**TASK REQUIREMENTS**
Figure out the number of lines in the entries that hold the string "following", then give that number and nothing else.

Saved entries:
= = = = = = =

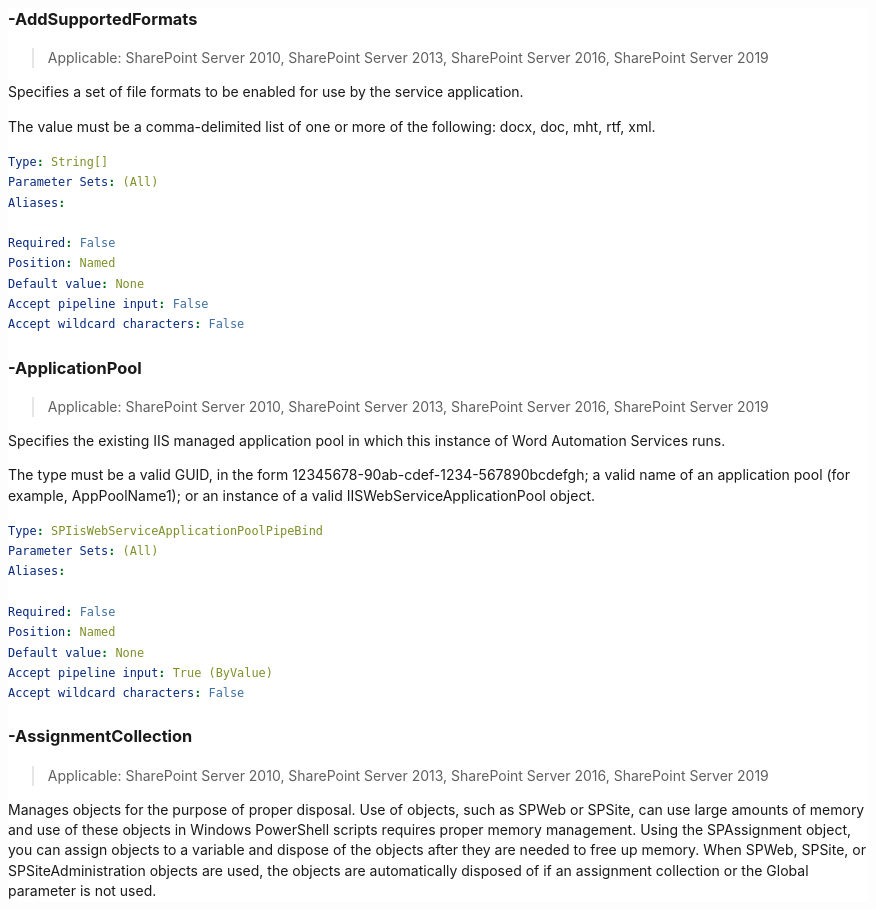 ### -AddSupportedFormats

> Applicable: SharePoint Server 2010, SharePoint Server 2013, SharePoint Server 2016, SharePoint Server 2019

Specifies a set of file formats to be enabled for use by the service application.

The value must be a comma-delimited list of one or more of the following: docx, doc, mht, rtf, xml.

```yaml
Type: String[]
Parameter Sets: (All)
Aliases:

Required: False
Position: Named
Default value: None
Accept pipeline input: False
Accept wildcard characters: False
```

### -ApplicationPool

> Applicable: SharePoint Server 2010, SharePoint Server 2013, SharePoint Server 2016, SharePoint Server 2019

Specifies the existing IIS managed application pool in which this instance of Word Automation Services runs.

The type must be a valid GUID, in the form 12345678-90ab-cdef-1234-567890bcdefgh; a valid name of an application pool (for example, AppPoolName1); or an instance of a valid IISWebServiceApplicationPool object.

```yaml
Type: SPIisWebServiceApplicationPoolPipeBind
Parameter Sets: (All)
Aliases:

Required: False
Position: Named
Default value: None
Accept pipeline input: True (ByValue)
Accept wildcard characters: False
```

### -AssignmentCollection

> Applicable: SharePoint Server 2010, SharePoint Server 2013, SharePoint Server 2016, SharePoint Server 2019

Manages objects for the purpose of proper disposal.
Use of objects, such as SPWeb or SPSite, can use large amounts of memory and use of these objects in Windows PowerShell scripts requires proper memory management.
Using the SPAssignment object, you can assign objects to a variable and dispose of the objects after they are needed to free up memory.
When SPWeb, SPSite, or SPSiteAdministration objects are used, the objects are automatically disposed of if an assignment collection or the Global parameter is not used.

= = = = = = =

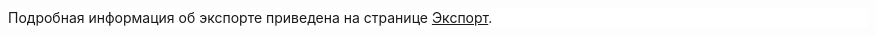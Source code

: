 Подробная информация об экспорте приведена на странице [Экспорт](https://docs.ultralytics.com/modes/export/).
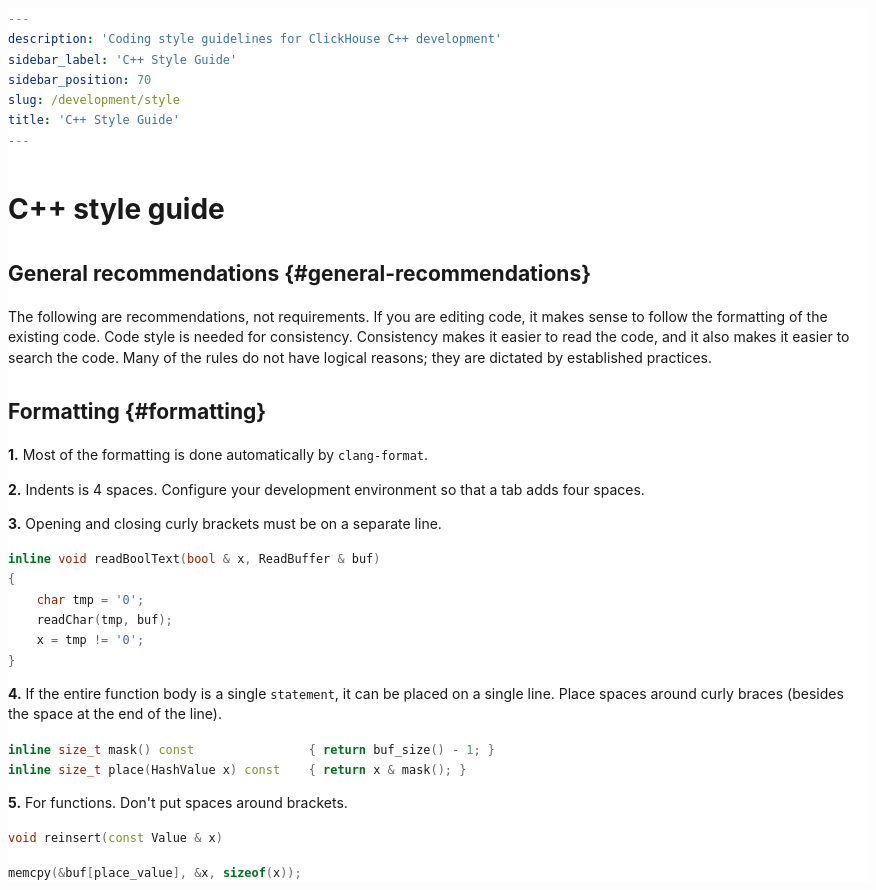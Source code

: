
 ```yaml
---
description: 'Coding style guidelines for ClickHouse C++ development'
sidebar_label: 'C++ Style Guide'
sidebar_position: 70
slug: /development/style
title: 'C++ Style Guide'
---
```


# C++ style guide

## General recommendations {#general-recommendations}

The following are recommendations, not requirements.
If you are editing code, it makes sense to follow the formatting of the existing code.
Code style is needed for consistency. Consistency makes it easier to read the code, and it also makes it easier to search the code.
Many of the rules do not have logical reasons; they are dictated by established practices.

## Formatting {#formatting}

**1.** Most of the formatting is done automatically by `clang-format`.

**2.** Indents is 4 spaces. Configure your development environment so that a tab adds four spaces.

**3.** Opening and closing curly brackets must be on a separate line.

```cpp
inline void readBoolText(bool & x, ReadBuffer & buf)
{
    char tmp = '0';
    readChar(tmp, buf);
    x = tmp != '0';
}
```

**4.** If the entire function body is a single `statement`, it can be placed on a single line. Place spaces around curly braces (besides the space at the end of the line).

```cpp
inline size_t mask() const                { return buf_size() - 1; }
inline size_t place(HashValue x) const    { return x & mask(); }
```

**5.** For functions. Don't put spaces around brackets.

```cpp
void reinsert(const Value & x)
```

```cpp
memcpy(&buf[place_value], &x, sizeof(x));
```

= = = = = = =

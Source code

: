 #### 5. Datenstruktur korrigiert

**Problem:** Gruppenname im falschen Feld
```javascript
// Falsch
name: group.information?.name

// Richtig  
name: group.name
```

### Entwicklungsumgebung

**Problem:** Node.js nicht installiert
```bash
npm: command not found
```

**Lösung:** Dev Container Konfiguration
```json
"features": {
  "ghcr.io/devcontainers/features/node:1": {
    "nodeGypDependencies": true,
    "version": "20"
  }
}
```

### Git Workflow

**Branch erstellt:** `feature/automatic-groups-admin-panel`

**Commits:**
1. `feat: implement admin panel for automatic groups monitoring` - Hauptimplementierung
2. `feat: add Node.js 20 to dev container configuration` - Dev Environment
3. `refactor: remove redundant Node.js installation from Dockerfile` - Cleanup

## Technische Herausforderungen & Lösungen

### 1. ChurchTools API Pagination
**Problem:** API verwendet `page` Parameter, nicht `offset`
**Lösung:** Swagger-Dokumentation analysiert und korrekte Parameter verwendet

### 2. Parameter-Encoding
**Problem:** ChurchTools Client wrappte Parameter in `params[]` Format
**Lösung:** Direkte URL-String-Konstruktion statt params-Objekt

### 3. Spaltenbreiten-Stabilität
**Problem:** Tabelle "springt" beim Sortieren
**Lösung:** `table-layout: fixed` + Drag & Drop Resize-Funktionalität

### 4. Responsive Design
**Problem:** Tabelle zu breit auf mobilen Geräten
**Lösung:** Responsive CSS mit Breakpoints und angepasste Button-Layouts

= = = = = = =

**FINAL ANSWER**
2